▶ **DATA PROVIDED**:
========
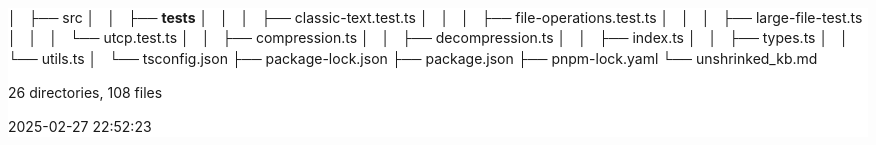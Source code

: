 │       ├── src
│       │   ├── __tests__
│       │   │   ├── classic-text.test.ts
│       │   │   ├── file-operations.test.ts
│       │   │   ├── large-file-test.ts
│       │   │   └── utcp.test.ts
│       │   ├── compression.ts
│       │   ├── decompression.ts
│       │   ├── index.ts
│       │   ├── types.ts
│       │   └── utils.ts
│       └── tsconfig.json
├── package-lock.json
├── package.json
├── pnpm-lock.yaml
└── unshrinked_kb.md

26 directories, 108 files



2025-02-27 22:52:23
========
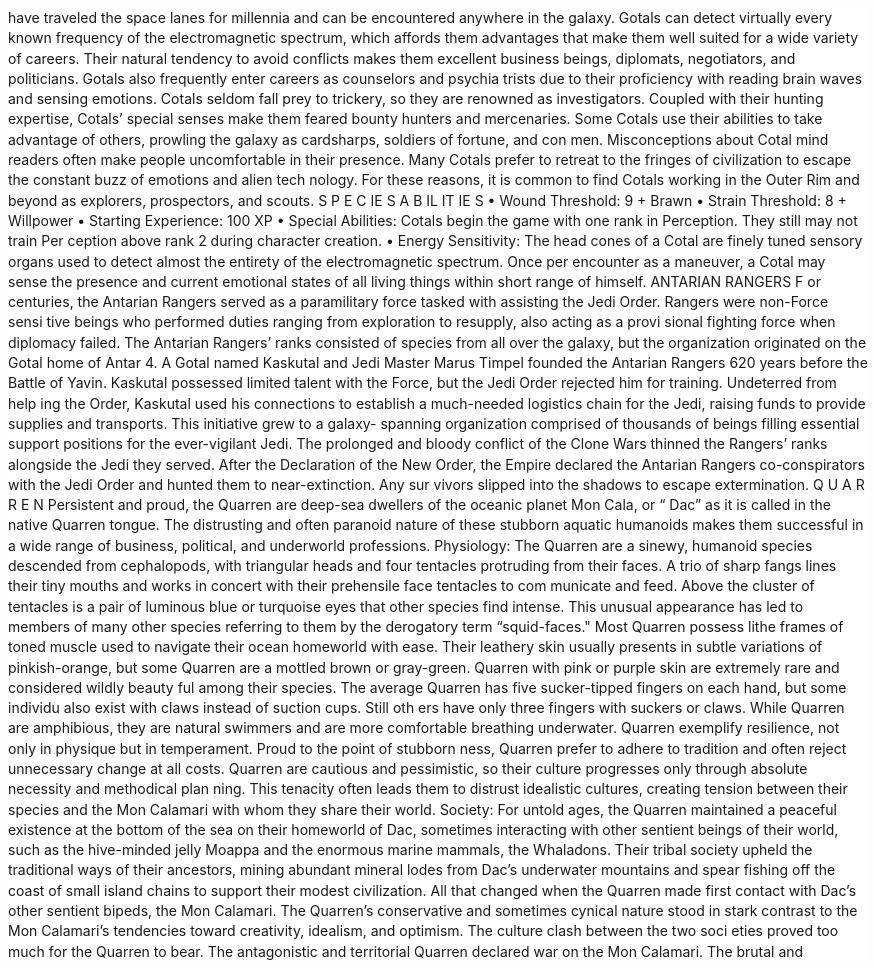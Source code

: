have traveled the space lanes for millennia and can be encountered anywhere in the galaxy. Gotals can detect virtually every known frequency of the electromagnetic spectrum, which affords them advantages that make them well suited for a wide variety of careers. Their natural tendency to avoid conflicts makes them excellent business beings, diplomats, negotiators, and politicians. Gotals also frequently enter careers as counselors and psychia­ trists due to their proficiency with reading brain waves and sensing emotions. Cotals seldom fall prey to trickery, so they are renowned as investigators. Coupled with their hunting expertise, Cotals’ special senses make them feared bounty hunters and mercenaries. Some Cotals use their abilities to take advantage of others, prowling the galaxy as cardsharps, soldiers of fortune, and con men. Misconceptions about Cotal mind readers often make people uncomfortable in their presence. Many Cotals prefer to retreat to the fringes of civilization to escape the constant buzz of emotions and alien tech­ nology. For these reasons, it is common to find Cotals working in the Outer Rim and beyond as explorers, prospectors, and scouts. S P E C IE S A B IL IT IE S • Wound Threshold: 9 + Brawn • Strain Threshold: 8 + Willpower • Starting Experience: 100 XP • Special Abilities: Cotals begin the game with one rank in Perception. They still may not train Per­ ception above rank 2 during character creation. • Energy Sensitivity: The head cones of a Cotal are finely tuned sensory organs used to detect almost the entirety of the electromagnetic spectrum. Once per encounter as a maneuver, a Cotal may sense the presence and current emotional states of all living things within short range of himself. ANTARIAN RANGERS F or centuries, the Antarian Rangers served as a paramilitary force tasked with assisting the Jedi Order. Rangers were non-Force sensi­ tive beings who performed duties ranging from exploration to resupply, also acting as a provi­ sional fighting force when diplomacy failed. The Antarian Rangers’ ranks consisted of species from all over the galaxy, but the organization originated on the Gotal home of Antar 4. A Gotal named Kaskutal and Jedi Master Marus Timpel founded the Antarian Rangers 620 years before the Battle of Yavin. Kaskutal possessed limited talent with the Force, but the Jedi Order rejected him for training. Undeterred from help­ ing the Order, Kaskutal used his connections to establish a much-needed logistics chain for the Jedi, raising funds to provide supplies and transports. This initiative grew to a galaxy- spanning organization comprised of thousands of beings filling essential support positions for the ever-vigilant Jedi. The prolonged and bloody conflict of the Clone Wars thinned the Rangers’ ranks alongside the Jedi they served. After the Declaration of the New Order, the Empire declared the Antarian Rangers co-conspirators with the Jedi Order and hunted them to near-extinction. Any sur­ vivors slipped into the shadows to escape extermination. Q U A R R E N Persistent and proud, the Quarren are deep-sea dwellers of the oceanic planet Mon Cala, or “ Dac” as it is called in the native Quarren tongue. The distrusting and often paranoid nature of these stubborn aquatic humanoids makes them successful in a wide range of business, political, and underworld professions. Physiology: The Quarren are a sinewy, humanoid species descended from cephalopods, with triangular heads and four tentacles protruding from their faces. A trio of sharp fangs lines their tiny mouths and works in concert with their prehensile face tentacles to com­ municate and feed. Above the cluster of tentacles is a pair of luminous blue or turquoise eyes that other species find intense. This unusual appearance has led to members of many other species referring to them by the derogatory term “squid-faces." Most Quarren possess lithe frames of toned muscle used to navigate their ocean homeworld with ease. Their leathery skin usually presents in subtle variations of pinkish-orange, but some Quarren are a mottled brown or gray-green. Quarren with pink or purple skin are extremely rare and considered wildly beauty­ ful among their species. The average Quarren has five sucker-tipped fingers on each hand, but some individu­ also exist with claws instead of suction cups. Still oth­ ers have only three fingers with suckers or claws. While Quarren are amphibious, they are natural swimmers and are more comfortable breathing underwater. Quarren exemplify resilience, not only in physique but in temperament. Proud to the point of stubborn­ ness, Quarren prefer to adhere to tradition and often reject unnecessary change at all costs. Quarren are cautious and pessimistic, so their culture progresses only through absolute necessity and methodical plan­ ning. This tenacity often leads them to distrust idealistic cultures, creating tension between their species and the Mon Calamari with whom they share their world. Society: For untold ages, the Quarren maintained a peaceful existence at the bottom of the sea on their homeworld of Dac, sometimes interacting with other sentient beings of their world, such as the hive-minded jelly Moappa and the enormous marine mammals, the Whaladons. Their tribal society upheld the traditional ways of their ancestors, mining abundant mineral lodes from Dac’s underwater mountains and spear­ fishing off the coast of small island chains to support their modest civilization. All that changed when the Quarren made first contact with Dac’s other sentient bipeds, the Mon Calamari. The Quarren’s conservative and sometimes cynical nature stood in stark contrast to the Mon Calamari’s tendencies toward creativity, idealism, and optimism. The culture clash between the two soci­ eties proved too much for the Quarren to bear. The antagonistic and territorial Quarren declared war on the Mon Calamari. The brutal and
========
▶ **ABOUT THIS TASK**: The expected answer is each line of the records above that includes the string "json".

▶ **OUTPUT FOR THIS TASK**:
│       └── tsconfig.json
├── package-lock.json
├── package.json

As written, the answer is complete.